Material supplied START
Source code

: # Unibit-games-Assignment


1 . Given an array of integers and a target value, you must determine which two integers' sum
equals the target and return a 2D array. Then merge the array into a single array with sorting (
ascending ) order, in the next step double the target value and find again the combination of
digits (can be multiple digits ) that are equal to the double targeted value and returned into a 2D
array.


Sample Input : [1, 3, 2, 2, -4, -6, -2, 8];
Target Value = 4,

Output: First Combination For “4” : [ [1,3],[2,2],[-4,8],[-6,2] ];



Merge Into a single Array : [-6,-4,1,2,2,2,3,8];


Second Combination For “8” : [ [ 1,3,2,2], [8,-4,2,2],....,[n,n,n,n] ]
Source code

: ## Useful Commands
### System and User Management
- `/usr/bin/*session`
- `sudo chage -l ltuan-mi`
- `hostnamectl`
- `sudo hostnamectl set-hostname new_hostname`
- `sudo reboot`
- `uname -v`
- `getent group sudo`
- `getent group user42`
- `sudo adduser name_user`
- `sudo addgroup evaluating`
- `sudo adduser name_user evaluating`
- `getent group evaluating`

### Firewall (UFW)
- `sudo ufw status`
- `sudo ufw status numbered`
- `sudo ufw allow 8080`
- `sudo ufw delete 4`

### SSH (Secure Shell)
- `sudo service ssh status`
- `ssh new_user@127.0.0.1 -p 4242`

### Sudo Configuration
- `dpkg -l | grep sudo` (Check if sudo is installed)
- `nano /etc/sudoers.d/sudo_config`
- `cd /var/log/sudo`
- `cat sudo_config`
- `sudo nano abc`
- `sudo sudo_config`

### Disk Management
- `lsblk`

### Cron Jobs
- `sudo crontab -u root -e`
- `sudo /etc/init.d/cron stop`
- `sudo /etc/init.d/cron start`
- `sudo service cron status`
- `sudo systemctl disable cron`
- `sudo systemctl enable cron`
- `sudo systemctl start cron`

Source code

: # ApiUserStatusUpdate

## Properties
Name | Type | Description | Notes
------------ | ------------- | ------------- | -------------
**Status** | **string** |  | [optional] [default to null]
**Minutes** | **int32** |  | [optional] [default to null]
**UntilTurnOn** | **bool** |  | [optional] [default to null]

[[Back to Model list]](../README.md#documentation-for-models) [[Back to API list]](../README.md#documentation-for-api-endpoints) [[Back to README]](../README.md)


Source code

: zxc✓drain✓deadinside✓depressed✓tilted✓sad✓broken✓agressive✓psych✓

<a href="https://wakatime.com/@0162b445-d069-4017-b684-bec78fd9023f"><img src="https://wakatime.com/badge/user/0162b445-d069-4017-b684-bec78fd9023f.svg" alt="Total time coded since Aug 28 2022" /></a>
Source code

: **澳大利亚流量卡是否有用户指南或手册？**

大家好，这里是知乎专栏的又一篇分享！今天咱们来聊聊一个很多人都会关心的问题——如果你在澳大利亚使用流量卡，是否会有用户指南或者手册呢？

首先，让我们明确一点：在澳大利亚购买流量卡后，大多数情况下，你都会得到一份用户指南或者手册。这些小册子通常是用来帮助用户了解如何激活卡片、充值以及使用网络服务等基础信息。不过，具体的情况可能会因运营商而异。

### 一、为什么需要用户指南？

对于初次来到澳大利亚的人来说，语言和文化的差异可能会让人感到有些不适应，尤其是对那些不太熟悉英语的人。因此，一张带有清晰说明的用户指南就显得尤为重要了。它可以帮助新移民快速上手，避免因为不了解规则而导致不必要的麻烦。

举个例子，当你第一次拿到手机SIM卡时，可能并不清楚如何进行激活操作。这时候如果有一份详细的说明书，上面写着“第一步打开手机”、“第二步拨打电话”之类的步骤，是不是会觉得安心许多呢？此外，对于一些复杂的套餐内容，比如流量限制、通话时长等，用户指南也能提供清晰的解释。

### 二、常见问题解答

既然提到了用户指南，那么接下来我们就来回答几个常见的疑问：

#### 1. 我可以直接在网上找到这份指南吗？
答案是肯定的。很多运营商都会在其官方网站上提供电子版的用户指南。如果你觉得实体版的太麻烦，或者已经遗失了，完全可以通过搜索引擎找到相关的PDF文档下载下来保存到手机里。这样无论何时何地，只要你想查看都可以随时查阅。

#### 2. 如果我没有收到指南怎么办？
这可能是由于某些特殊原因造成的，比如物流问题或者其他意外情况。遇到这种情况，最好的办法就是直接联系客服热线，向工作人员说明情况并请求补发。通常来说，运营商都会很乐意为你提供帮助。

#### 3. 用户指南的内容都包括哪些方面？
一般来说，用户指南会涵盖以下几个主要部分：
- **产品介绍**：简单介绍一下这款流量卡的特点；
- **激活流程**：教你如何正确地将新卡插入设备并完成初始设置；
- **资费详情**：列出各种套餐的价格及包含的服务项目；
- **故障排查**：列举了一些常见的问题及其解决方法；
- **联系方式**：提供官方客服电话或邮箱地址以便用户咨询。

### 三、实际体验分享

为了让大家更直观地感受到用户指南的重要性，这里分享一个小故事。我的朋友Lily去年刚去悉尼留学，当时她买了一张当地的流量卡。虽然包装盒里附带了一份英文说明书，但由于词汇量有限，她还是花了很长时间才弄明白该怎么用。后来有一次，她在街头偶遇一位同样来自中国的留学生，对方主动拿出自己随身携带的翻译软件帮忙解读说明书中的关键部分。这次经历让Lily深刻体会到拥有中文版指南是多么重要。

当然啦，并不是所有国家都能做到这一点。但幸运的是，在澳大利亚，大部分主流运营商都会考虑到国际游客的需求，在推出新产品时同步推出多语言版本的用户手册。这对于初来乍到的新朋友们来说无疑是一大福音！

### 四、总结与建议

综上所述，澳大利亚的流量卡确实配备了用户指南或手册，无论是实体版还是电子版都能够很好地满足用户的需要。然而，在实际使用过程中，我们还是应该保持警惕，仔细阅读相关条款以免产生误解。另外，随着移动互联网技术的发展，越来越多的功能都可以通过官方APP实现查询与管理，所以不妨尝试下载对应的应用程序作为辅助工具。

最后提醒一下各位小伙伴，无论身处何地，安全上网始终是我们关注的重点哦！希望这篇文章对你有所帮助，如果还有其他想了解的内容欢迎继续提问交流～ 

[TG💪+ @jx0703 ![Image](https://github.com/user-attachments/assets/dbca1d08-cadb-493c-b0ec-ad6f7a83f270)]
Material supplied END
▶ **What to produce**
Word for word, write out all of the entries.

▶ **Answer below**
Source code

: # Unibit-games-Assignment


1 . Given an array of integers and a target value, you must determine which two integers' sum
equals the target and return a 2D array. Then merge the array into a single array with sorting (
ascending ) order, in the next step double the target value and find again the combination of
digits (can be multiple digits ) that are equal to the double targeted value and returned into a 2D
array.


Sample Input : [1, 3, 2, 2, -4, -6, -2, 8];
Target Value = 4,

Output: First Combination For “4” : [ [1,3],[2,2],[-4,8],[-6,2] ];



Merge Into a single Array : [-6,-4,1,2,2,2,3,8];


Second Combination For “8” : [ [ 1,3,2,2], [8,-4,2,2],....,[n,n,n,n] ]
Source code

: ## Useful Commands
### System and User Management
- `/usr/bin/*session`
- `sudo chage -l ltuan-mi`
- `hostnamectl`
- `sudo hostnamectl set-hostname new_hostname`
- `sudo reboot`
- `uname -v`
- `getent group sudo`
- `getent group user42`
- `sudo adduser name_user`
- `sudo addgroup evaluating`
- `sudo adduser name_user evaluating`
- `getent group evaluating`

### Firewall (UFW)
- `sudo ufw status`
- `sudo ufw status numbered`
- `sudo ufw allow 8080`
- `sudo ufw delete 4`

### SSH (Secure Shell)
- `sudo service ssh status`
- `ssh new_user@127.0.0.1 -p 4242`

### Sudo Configuration
- `dpkg -l | grep sudo` (Check if sudo is installed)
- `nano /etc/sudoers.d/sudo_config`
- `cd /var/log/sudo`
- `cat sudo_config`
- `sudo nano abc`
- `sudo sudo_config`

### Disk Management
- `lsblk`

### Cron Jobs
- `sudo crontab -u root -e`
- `sudo /etc/init.d/cron stop`
- `sudo /etc/init.d/cron start`
- `sudo service cron status`
- `sudo systemctl disable cron`
- `sudo systemctl enable cron`
- `sudo systemctl start cron`

Source code

: # ApiUserStatusUpdate

## Properties
Name | Type | Description | Notes
------------ | ------------- | ------------- | -------------
**Status** | **string** |  | [optional] [default to null]
**Minutes** | **int32** |  | [optional] [default to null]
**UntilTurnOn** | **bool** |  | [optional] [default to null]

[[Back to Model list]](../README.md#documentation-for-models) [[Back to API list]](../README.md#documentation-for-api-endpoints) [[Back to README]](../README.md)


Source code

: zxc✓drain✓deadinside✓depressed✓tilted✓sad✓broken✓agressive✓psych✓

<a href="https://wakatime.com/@0162b445-d069-4017-b684-bec78fd9023f"><img src="https://wakatime.com/badge/user/0162b445-d069-4017-b684-bec78fd9023f.svg" alt="Total time coded since Aug 28 2022" /></a>
Source code

: **澳大利亚流量卡是否有用户指南或手册？**

大家好，这里是知乎专栏的又一篇分享！今天咱们来聊聊一个很多人都会关心的问题——如果你在澳大利亚使用流量卡，是否会有用户指南或者手册呢？

首先，让我们明确一点：在澳大利亚购买流量卡后，大多数情况下，你都会得到一份用户指南或者手册。这些小册子通常是用来帮助用户了解如何激活卡片、充值以及使用网络服务等基础信息。不过，具体的情况可能会因运营商而异。

### 一、为什么需要用户指南？

对于初次来到澳大利亚的人来说，语言和文化的差异可能会让人感到有些不适应，尤其是对那些不太熟悉英语的人。因此，一张带有清晰说明的用户指南就显得尤为重要了。它可以帮助新移民快速上手，避免因为不了解规则而导致不必要的麻烦。

举个例子，当你第一次拿到手机SIM卡时，可能并不清楚如何进行激活操作。这时候如果有一份详细的说明书，上面写着“第一步打开手机”、“第二步拨打电话”之类的步骤，是不是会觉得安心许多呢？此外，对于一些复杂的套餐内容，比如流量限制、通话时长等，用户指南也能提供清晰的解释。

### 二、常见问题解答

既然提到了用户指南，那么接下来我们就来回答几个常见的疑问：

#### 1. 我可以直接在网上找到这份指南吗？
答案是肯定的。很多运营商都会在其官方网站上提供电子版的用户指南。如果你觉得实体版的太麻烦，或者已经遗失了，完全可以通过搜索引擎找到相关的PDF文档下载下来保存到手机里。这样无论何时何地，只要你想查看都可以随时查阅。

#### 2. 如果我没有收到指南怎么办？
这可能是由于某些特殊原因造成的，比如物流问题或者其他意外情况。遇到这种情况，最好的办法就是直接联系客服热线，向工作人员说明情况并请求补发。通常来说，运营商都会很乐意为你提供帮助。

#### 3. 用户指南的内容都包括哪些方面？
一般来说，用户指南会涵盖以下几个主要部分：
- **产品介绍**：简单介绍一下这款流量卡的特点；
- **激活流程**：教你如何正确地将新卡插入设备并完成初始设置；
- **资费详情**：列出各种套餐的价格及包含的服务项目；
- **故障排查**：列举了一些常见的问题及其解决方法；
- **联系方式**：提供官方客服电话或邮箱地址以便用户咨询。

### 三、实际体验分享

为了让大家更直观地感受到用户指南的重要性，这里分享一个小故事。我的朋友Lily去年刚去悉尼留学，当时她买了一张当地的流量卡。虽然包装盒里附带了一份英文说明书，但由于词汇量有限，她还是花了很长时间才弄明白该怎么用。后来有一次，她在街头偶遇一位同样来自中国的留学生，对方主动拿出自己随身携带的翻译软件帮忙解读说明书中的关键部分。这次经历让Lily深刻体会到拥有中文版指南是多么重要。

当然啦，并不是所有国家都能做到这一点。但幸运的是，在澳大利亚，大部分主流运营商都会考虑到国际游客的需求，在推出新产品时同步推出多语言版本的用户手册。这对于初来乍到的新朋友们来说无疑是一大福音！

### 四、总结与建议

综上所述，澳大利亚的流量卡确实配备了用户指南或手册，无论是实体版还是电子版都能够很好地满足用户的需要。然而，在实际使用过程中，我们还是应该保持警惕，仔细阅读相关条款以免产生误解。另外，随着移动互联网技术的发展，越来越多的功能都可以通过官方APP实现查询与管理，所以不妨尝试下载对应的应用程序作为辅助工具。

最后提醒一下各位小伙伴，无论身处何地，安全上网始终是我们关注的重点哦！希望这篇文章对你有所帮助，如果还有其他想了解的内容欢迎继续提问交流～ 

[TG💪+ @jx0703 ![Image](https://github.com/user-attachments/assets/dbca1d08-cadb-493c-b0ec-ad6f7a83f270)]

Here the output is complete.